YU:まさに。逆に言えば、これまで信じてきたものが崩れていく世界では、信じられるものって自分の中にある信念や情熱だけなのかもしれないなと。僕にとってのそれは、言うまでもなくアイドラだけど、おそらくみんなそれぞれ信じているものがあって、それを糧に道を切り開いていくしかないと思うんです。ルフィだってそうですよね。「海賊王に俺はなる」と言って始まった彼の旅は、自分の信じた道を切り開いていくものでもあって。


▲Documentary : PAINT

――“今いる居場所が 理想とは違っても 僕は僕を超えていくんだ”というラインも印象的ですが、YUさん自身もそういう経験をしたことがありますか?

YU:そんな経験の連続ですよね(笑)。そもそも僕は、ミュージシャンとして何か成し遂げようと思っていたわけじゃなくて、そういう意味では思い描いていた未来とは全然違う道を歩んでいるんですよね。でも、それって誰もが経験してきたことなんじゃないかなと。側から見てどれだけ成功しているように見えても、それが理想の姿だったのかは本人に聞いてみなければ分からない。まだまだ成長したい、上を目指していきたいと思って奮闘している人も大勢いる。そのことについても曲に盛り込みたかったんです。

――“時に頼り合えるような 存在に支えられ”というフレーズは、『ONE PIECE』のテーマである「夢への冒険・仲間たちとの友情」を象徴しています。YUさんはどんなときに「頼り合えるような存在に支えられている」と感じますか?

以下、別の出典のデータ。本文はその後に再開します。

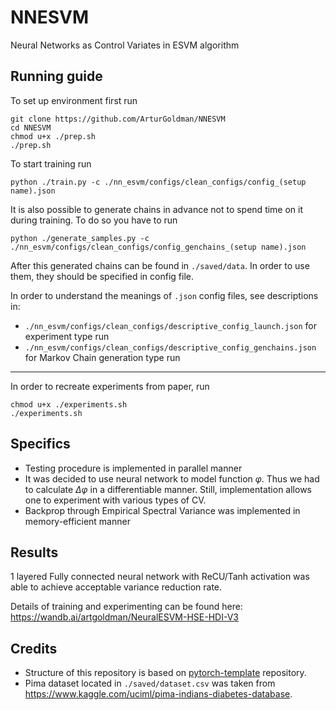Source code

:# NNESVM
Neural Networks as Control Variates in ESVM algorithm


## Running guide

To set up environment first run
```
git clone https://github.com/ArturGoldman/NNESVM
cd NNESVM
chmod u+x ./prep.sh
./prep.sh
```

To start training run
```
python ./train.py -c ./nn_esvm/configs/clean_configs/config_(setup name).json
```

It is also possible to generate chains in advance not to spend time on it during training.
To do so you have to run
```
python ./generate_samples.py -c ./nn_esvm/configs/clean_configs/config_genchains_(setup name).json
```
After this generated chains can be found in `./saved/data`. In order to use them, they should be specified
in config file. 

In order to understand the meanings of `.json` config files, see descriptions in:
- `./nn_esvm/configs/clean_configs/descriptive_config_launch.json` for experiment type run
- `./nn_esvm/configs/clean_configs/descriptive_config_genchains.json` for Markov Chain generation type run
___

In order to recreate experiments from paper, run

```
chmod u+x ./experiments.sh
./experiments.sh
```

## Specifics

- Testing procedure is implemented in parallel manner
- It was decided to use neural network to model function $\varphi$. 
Thus we had to calculate $\Delta\varphi$ in a differentiable manner.
Still, implementation allows one to experiment with various types of CV.
- Backprop through Empirical Spectral Variance was implemented in memory-efficient manner


## Results
1 layered Fully connected neural network with ReCU/Tanh activation was able to achieve acceptable variance reduction rate.

Details of training and experimenting can be found here: https://wandb.ai/artgoldman/NeuralESVM-HSE-HDI-V3


## Credits
- Structure of this repository is based on [pytorch-template](https://github.com/victoresque/pytorch-template) repository.
- Pima dataset located in `./saved/dataset.csv` was taken from https://www.kaggle.com/uciml/pima-indians-diabetes-database.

YU:それはもう、常に感じています。仲間やスタッフがいるからこそ、今の自分の活動が成り立っている。それってバンドをやっている僕だけじゃなくて、ソロのシンガーソングライターでも同じだと思うんです。人間、一人でやれることって本当に限られていて、側から見たら「あの人、一人でめっちゃ頑張っているな」と思う人であっても、仲間がいたりパートナーがいたりしなければ成し遂げられないことがたくさんある。それもやっぱり『ONE PIECE』が僕に教えてくれたことだなと、今回改めて思いました。

――年が明けましたが、2022年はどんな年にしたいですか?

CHOJI:アイドラにとって最高傑作といえる楽曲が出来たので、それをさらに超えていきたいですね。



CHOJI


KENJI:きっと『ONE PIECE』きっかけで僕らを知ってくれる人も、きっとこれからどんどん増えていくと思うんですけど、その人たちをこれからまたさらに虜にできるような楽曲を作りたいですね。

SHUKI:今までで一番、世間からの反応が大きいのは分かっているので、自分たちの軸はしっかりと持ちながら、どこまで飛距離を伸ばせるかがこれからの勝負だと思っています。

YU:そうだね。今の自分に想像できる曲を出し続けるだけだと、きっと自分たちがつまらなくなってしまうと思う。“僕は僕を超えていくんだ”という歌詞じゃないけど(笑)、今後どれだけ自分が自分を超えていけるか楽しみです!